Bright admits that circumstances are “really strange”, wondering if the female game has been similar in England, but insists that psychological peculiarity will not affect the team on Saturday. Nor does it require the exhausting schedule that competes on four fronts.
“I think we prosper with many games,” says Bright, and adds that this is something that perennial champions have become accustomed to preparing at the end of the season. “We are blessed with a great squad where we can have those rotations, but ultimately, everyone push each other to make sure that last day arrives, we are better prepared.”
That Chelsea can cope with the slings and arrows of injuries due to her talented ranges is not a euphemism: Thursday she saw a boompastor confirm that the absent draw will include in January that Keira Walsh's signature, Guro Reiten and Naomi Girma, the blues player broke the transfer record for only two months.
But Chelsea's strength, says Bright, is his “collective effort”, a shared understanding of the size of the target on his back and the constant need to “maintain the DNA to win in this club.”
One that is imbued in its oldest player. Bright signed a new agreement to keep it in western London until 2026 in an impulse for the club before a makeup or broken streak.

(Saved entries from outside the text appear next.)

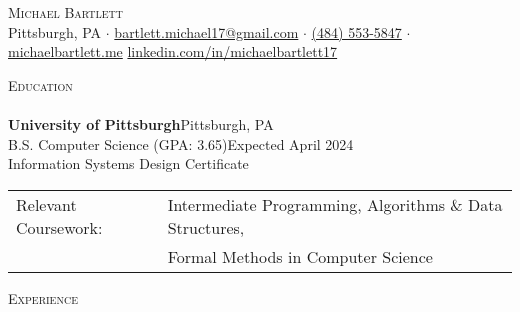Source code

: \documentclass[letterpaper]{article}
\newcommand{\lineunder} {
    \vspace*{-8pt} \\
    \hspace*{-18pt} \hrulefill \\
}
\newcommand{\header} [1] {
    {\hspace*{-18pt}\vspace*{6pt} \textsc{#1}}
    \vspace*{-6pt} \lineunder
}
\begin{document}
\vspace*{-40pt}



\vspace*{-10pt}
\begin{center}
	{\Huge \scshape {Michael Bartlett}}\\
	Pittsburgh, PA $\cdot$ \href{mailto:bartlett.michael17@gmail.com}{bartlett.michael17@gmail.com} $\cdot$ \href{tel:4845535847}{(484) 553-5847} $\cdot$ \href{http://michaelbartlett.me}{michaelbartlett.me} \href{https://www.linkedin.com/in/michaelbartlett17/}{linkedin.com/in/michaelbartlett17} \\
\end{center}

\header{Education}
\textbf{University of Pittsburgh}\hfill Pittsburgh, PA\\
B.S. Computer Science (GPA: 3.65)\hfill Expected April 2024\\
Information Systems Design Certificate
\begin{tabular}{@{} l l }
Relevant Coursework: & Intermediate Programming, Algorithms \& Data Structures, \\
& Formal Methods in Computer Science
\end{tabular}
\vspace{2mm}

\header{Experience}
\vspace{1mm}
\end{document}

Despite having won 14 trophies in Azul since they registered, the defender's thirst to win still does not decide.

Chelsea's oldest female player signed a new agreement with the club last week
“I would not know how to be otherwise,” says Bright when asked how he stays hungry at the highest level. 'It's just who I am as a person, and I want to see my teammates be successful too.

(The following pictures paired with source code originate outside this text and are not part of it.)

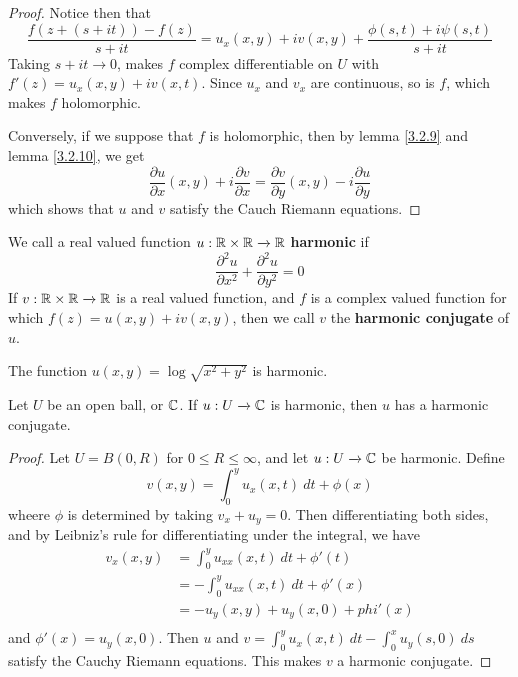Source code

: \begin{proof}
    Notice then that
    \begin{equation*}
        \frac{f(z+(s+it))-f(z)}{s+it}=u_x(x,y)+iv(x,y)+\frac{\phi(s,t)+i\psi(s,t)}{s+it}
    \end{equation*}
    Taking $s+it \xrightarrow{} 0$, makes $f$ complex differentiable on $U$ with
    $f'(z)=u_x(x,y)+iv(x,t)$. Since $u_x$ and  $v_x$ are continuous, so is  $f$,
    which makes  $f$ holomorphic.

    Conversely, if we suppose that  $f$ is holomorphic, then by lemma \ref{3.2.9}
    and lemma \ref {3.2.10}, we get
    \begin{equation*}
        \frac{\partial{u}}{\partial{x}}(x,y)+i\frac{\partial{v}}{\partial{x}}=
        \frac{\partial{v}}{\partial{y}}(x,y)-i\frac{\partial{u}}{\partial{y}}
    \end{equation*}
    which shows that $u$ and  $v$ satisfy the Cauch Riemann equations.
\end{proof}

\begin{definition}
    We call a real valued function $u:\mathbb{R} \times \mathbb{R} \xrightarrow{} \mathbb{R}$
    \textbf{harmonic} if
    \begin{equation*}
        \frac{\partial^2{u}}{\partial{x}^2}+\frac{\partial^2{u}}{\partial{y}^2}=0
    \end{equation*}
    If $v:\mathbb{R} \times \mathbb{R} \xrightarrow{} \mathbb{R}$ is a real valued function, and $f$ is
    a complex valued function for which  $f(z)=u(x,y)+iv(x,y)$, then we call
    $v$ the  \textbf{harmonic conjugate} of $u$.
\end{definition}

\begin{example}\label{example_3.7}
    The function $u(x,y)=\log{\sqrt{x^2+y^2}}$ is harmonic.
\end{example}

\begin{theorem}\label{3.2.12}
    Let $U$ be an open ball, or $\mathbb{C}$. If $u:U \xrightarrow{} \mathbb{C}$ is harmonic,
    then $u$ has a harmonic conjugate.
\end{theorem}
\begin{proof}
    Let $U=B(0,R)$ for $0 \leq R \leq \infty$, and let  $u:U \xrightarrow{} \mathbb{C}$
    be harmonic. Define
    \begin{equation*}
        v(x,y)=\int_0^y{u_x(x,t) \ dt}+\phi(x)
    \end{equation*}
    wheere $\phi$ is determined by taking  $v_x+u_y=0$. Then differentiating
    both sides, and by Leibniz's rule for differentiating under the integral,
    we have
    \begin{align*}
        v_x(x,y) &= \int_0^y{u_{xx}(x,t) \ dt}+\phi'(t) \\
                 &= -\int_0^y{u_{xx}(x,t) \ dt}+\phi'(x)    \\
                 &= -u_y(x,y)+u_y(x,0)+phi'(x)  \\
    \end{align*}
    and $\phi'(x)=u_y(x,0)$. Then $u$ and  $v=\int_0^y{u_x(x,t) \ dt}-
    \int_0^x{u_y(s,0) \ ds}$ satisfy the Cauchy Riemann equations. This makes
    $v$ a harmonic conjugate.
\end{proof}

'I want to push everyone and when my time comes off, I want my legacy to live. I want to have treasured the moments I've had with this club, but I also want people to look and know (that's) how a Chelsea player should be.
'I find it quite easy to continue pressing, because I am so hungry for more, and there is still much more to give.
'But I think that this new era in which we are, in addition to giving everyone an impulse of emotion, has really made us move forward, want more, and do more, and be even better. So it is an exciting place to be.